This is what real poems recount: the awfulness
of doing some small thing when the world falls apart.
You’re getting ready to get down to work
and planes fly into — into! — New York;
You’re walking down the hall and hear
gunshots outside that come through the wall.
You’re reaching for your wine glass,
while wielding a knife…

But poetry can be — must be — more than tragedy!
Sometimes the small things are just small things,
significant only because we notice them,
only because they, too, are what we are.

That evening we dined well, the two of us,
And the peapods were delicious

Rebecca Surmont

Coulda been only five
(What autonomy at five)
Don’t recall if I walked the mile or so from the house
On down toward the Creek (we called a crick)
And around the bend to Amy’s garden.
Maybe I got a ride – but I think I walked –
Like a grown up, ambling, pulling cattails, pitching stones
Parting the corn that grew along the edge of the road
Over which I couldn’t see,
The papery edge of husks subtly callousing my fingers.

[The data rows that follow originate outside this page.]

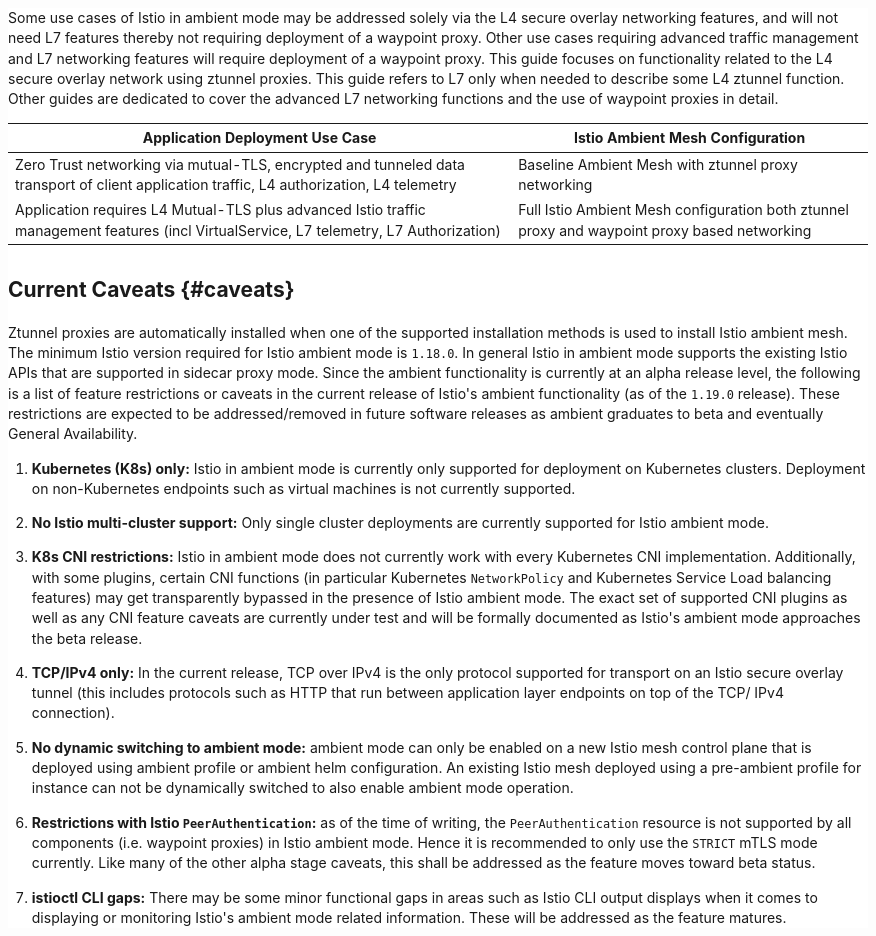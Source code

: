 Some use cases of Istio in ambient mode may be addressed solely via the L4 secure overlay networking features, and will not need L7 features thereby not requiring deployment of a waypoint proxy. Other use cases requiring advanced traffic management and L7 networking features will require deployment of a waypoint proxy. This guide focuses on functionality related to the L4 secure overlay network using ztunnel proxies. This guide refers to L7 only when needed to describe some L4 ztunnel function. Other guides are dedicated to cover the advanced L7 networking functions and the use of waypoint proxies in detail.

| Application Deployment Use Case | Istio Ambient Mesh Configuration |
| ------------- | ------------- |
| Zero Trust networking via mutual-TLS, encrypted and tunneled data transport of client application traffic, L4 authorization, L4 telemetry | Baseline Ambient Mesh with ztunnel proxy networking |
| Application requires L4 Mutual-TLS plus advanced Istio traffic management features (incl VirtualService, L7 telemetry, L7 Authorization) | Full Istio Ambient Mesh configuration both ztunnel proxy and waypoint proxy based networking |

## Current Caveats {#caveats}

Ztunnel proxies are automatically installed when one of the supported installation methods is used to install Istio ambient mesh. The minimum Istio version required for Istio ambient mode is `1.18.0`. In general Istio in ambient mode supports the existing Istio APIs that are supported in sidecar proxy mode. Since the ambient functionality is currently at an alpha release level, the following is a list of feature restrictions or caveats in the current release of Istio's ambient functionality (as of the `1.19.0` release). These restrictions are expected to be addressed/removed in future software releases as ambient graduates to beta and eventually General Availability.

1. **Kubernetes (K8s) only:** Istio in ambient mode is currently only supported for deployment on Kubernetes clusters. Deployment on non-Kubernetes endpoints such as virtual machines is not currently supported.

1. **No Istio multi-cluster support:** Only single cluster deployments are currently supported for Istio ambient mode.

1. **K8s CNI restrictions:** Istio in ambient mode does not currently work with every Kubernetes CNI implementation. Additionally, with some plugins, certain CNI functions (in particular Kubernetes `NetworkPolicy` and Kubernetes Service Load balancing features) may get transparently bypassed in the presence of Istio ambient mode. The exact set of supported CNI plugins as well as any CNI feature caveats are currently under test and will be formally documented as Istio's ambient mode approaches the beta release.

1. **TCP/IPv4 only:** In the current release, TCP over IPv4 is the only protocol supported for transport on an Istio secure overlay tunnel (this includes protocols such as HTTP that run between application layer endpoints on top of the TCP/ IPv4 connection).

1. **No dynamic switching to ambient mode:** ambient mode can only be enabled on a new Istio mesh control plane that is deployed using ambient profile or ambient helm configuration. An existing Istio mesh deployed using a pre-ambient profile for instance can not be dynamically switched to also enable ambient mode operation.

1. **Restrictions with Istio `PeerAuthentication`:** as of the time of writing, the `PeerAuthentication` resource is not supported by all components (i.e. waypoint proxies) in Istio ambient mode. Hence it is recommended to only use the `STRICT` mTLS mode currently. Like many of the other alpha stage caveats, this shall be addressed as the feature moves toward beta status.

1. **istioctl CLI gaps:** There may be some minor functional gaps in areas such as Istio CLI output displays when it comes to displaying or monitoring Istio's ambient mode related information. These will be addressed as the feature matures.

Weren’t too many houses back then
And they were only on the right side – down near the water.
Everything else was corn, dust, crick and rumors
Of people in the woods or the Chippewa leaving settling
Evidence in the form of arrowheads,
Which I found when I was six.

Amy’s garden was a small tribute
Compared to the farms nearby
that smelled proudly of pigs and manure.
She boasted the first
Home garden I had seen. Perfect rows of tomatoes,
Beans, peas, watermelon, pumpkins, cukes,
The July sun baking the greens off lettuce and carrots.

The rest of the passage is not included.